Kaplan–Meier survival curves in patients with (mOS = 34 months) or without ALK abnormalities (mOS = 15.5 months; P < 0.2609; χ 2 = 1.264; HR = 0.6514; 95% CI: 0.33–1.2859).

Table 3.

Characteristic of patients with ALK abnormalities (patients 1‐3 were false positive in first IHC staining).

ID Gender Age (years) OS (months) Smoking status (pack‐years) Histology of NSCLC
1 M 64 2.5

Former smoker

10

SCC
2 F 74 12 Non‐smoker NSCLC ‐ NOS
3 M 60 52.7

Former smoker

20

AD
4 F 54 5.5

Current smoker

15

Male‐differentiated AD
5 F 53 78.2 Non‐smoker AD
6 F 59 2.3

Former smoker

(60)

Male‐differentiated AD
7 M 64 9.2

Former smoker

25

AD
8 F 58

Former smoker

40

AD
9 M 58 34

Former smoker

40

ADSC
10 M 41 1.7

Former smoker

(50)

AD

Characteristic of IHC and FISH analysis

IHC staining and FISH results differed between positive samples. Five of seven samples with ALK abnormal protein expression showed heterogeneous granular cytoplasmic reaction (with accompanying membranous reaction in three cases) and all of them had <50% of cancer cells with ALK abnormalities. Two samples with ALK abnormal protein expression showed homogenous cytoplasmic reaction with 50%–100% of cancer cells with ALK abnormalities.
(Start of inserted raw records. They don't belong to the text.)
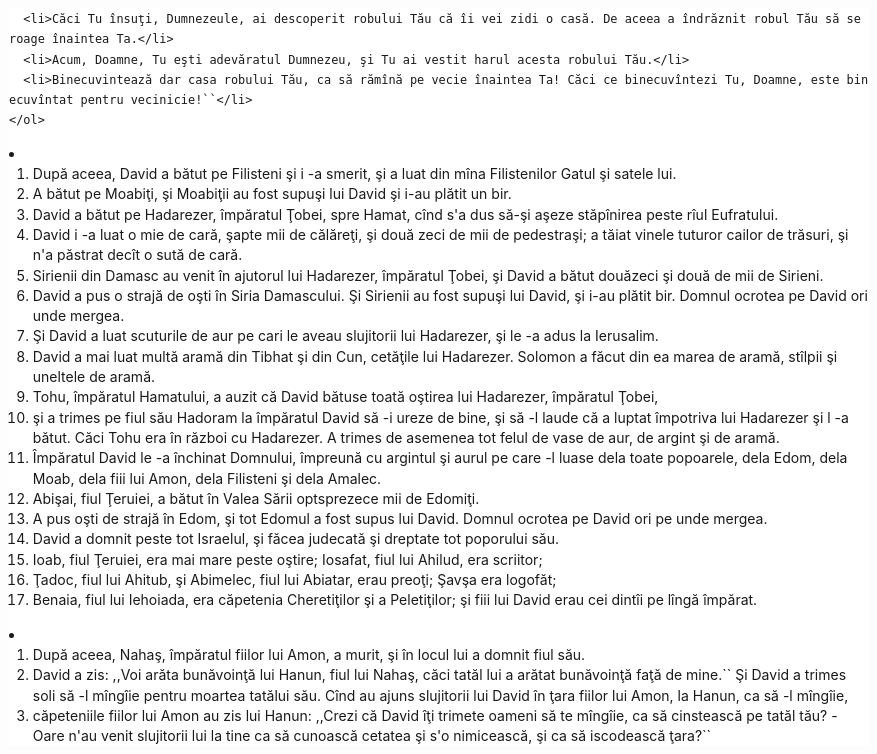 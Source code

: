       <li>Căci Tu însuţi, Dumnezeule, ai descoperit robului Tău că îi vei zidi o casă. De aceea a îndrăznit robul Tău să se roage înaintea Ta.</li>
      <li>Acum, Doamne, Tu eşti adevăratul Dumnezeu, şi Tu ai vestit harul acesta robului Tău.</li>
      <li>Binecuvintează dar casa robului Tău, ca să rămînă pe vecie înaintea Ta! Căci ce binecuvîntezi Tu, Doamne, este binecuvîntat pentru vecinicie!``</li>
    </ol>
  </li>
  <li>
    <ol>
      <li>După aceea, David a bătut pe Filisteni şi i -a smerit, şi a luat din mîna Filistenilor Gatul şi satele lui.</li>
      <li>A bătut pe Moabiţi, şi Moabiţii au fost supuşi lui David şi i-au plătit un bir.</li>
      <li>David a bătut pe Hadarezer, împăratul Ţobei, spre Hamat, cînd s'a dus să-şi aşeze stăpînirea peste rîul Eufratului.</li>
      <li>David i -a luat o mie de cară, şapte mii de călăreţi, şi două zeci de mii de pedestraşi; a tăiat vinele tuturor cailor de trăsuri, şi n'a păstrat decît o sută de cară.</li>
      <li>Sirienii din Damasc au venit în ajutorul lui Hadarezer, împăratul Ţobei, şi David a bătut douăzeci şi două de mii de Sirieni.</li>
      <li>David a pus o strajă de oşti în Siria Damascului. Şi Sirienii au fost supuşi lui David, şi i-au plătit bir. Domnul ocrotea pe David ori unde mergea.</li>
      <li>Şi David a luat scuturile de aur pe cari le aveau slujitorii lui Hadarezer, şi le -a adus la Ierusalim.</li>
      <li>David a mai luat multă aramă din Tibhat şi din Cun, cetăţile lui Hadarezer. Solomon a făcut din ea marea de aramă, stîlpii şi uneltele de aramă.</li>
      <li>Tohu, împăratul Hamatului, a auzit că David bătuse toată oştirea lui Hadarezer, împăratul Ţobei,</li>
      <li>şi a trimes pe fiul său Hadoram la împăratul David să -i ureze de bine, şi să -l laude că a luptat împotriva lui Hadarezer şi l -a bătut. Căci Tohu era în război cu Hadarezer. A trimes de asemenea tot felul de vase de aur, de argint şi de aramă.</li>
      <li>Împăratul David le -a închinat Domnului, împreună cu argintul şi aurul pe care -l luase dela toate popoarele, dela Edom, dela Moab, dela fiii lui Amon, dela Filisteni şi dela Amalec.</li>
      <li>Abişai, fiul Ţeruiei, a bătut în Valea Sării optsprezece mii de Edomiţi.</li>
      <li>A pus oşti de strajă în Edom, şi tot Edomul a fost supus lui David. Domnul ocrotea pe David ori pe unde mergea.</li>
      <li>David a domnit peste tot Israelul, şi făcea judecată şi dreptate tot poporului său.</li>
      <li>Ioab, fiul Ţeruiei, era mai mare peste oştire; Iosafat, fiul lui Ahilud, era scriitor;</li>
      <li>Ţadoc, fiul lui Ahitub, şi Abimelec, fiul lui Abiatar, erau preoţi; Şavşa era logofăt;</li>
      <li>Benaia, fiul lui Iehoiada, era căpetenia Cheretiţilor şi a Peletiţilor; şi fiii lui David erau cei dintîi pe lîngă împărat.</li>
    </ol>
  </li>
  <li>
    <ol>
      <li>După aceea, Nahaş, împăratul fiilor lui Amon, a murit, şi în locul lui a domnit fiul său.</li>
      <li>David a zis: ,,Voi arăta bunăvoinţă lui Hanun, fiul lui Nahaş, căci tatăl lui a arătat bunăvoinţă faţă de mine.`` Şi David a trimes soli să -l mîngîie pentru moartea tatălui său. Cînd au ajuns slujitorii lui David în ţara fiilor lui Amon, la Hanun, ca să -l mîngîie,</li>
      <li>căpeteniile fiilor lui Amon au zis lui Hanun: ,,Crezi că David îţi trimete oameni să te mîngîie, ca să cinstească pe tatăl tău? -Oare n'au venit slujitorii lui la tine ca să cunoască cetatea şi s'o nimicească, şi ca să iscodească ţara?``</li>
According to FISH results, two samples were classified as equivocal, three samples presented at least 25% of ALK rearranged nuclei, one sample was FISH negative and one sample had non‐diagnostic results of FISH analysis. In two patients with at least 50% of cells expressing abnormal ALK protein in IHC method, FISH analysis revealed polysomy of ALK gene and ALK rearrangement in 25% and 55% of analyzed nuclei. In third patient with at least 50% of cells expressing abnormal ALK protein in IHC method, FISH result was non‐diagnostic. In fourth patient, IHC method allowed to detect ALK abnormal protein in 25% of cells and FISH method showed high‐grade polysomy and 82% of ALK rearranged nuclei. However, in the equivocal group of FISH results (10 and 17% of ALK rearranged nuclei with high‐grade polysomy of ALK gene), one sample showed ALK abnormal protein in 50% of cells and second sample demonstrated ALK abnormal protein in 25% of cells. Patients with FISH negative result showed ALK abnormal protein expression in IHC method in 10% of cells (Table 3, Figure 6).

Figure 6.

Figure 6

Analysis of abnormal ALK protein expression by IHC method in patients with no ALK gene rearrangement in FISH analysis (patients no 4). Figure 6a shows H + E staining, 2b shows negative IHC staining with Rabbit Monoclonal Negative Control and 2c shows positive IHC staining with Positive Rabbit Monoclonal Antibody D5F3 against ALK abnormal protein.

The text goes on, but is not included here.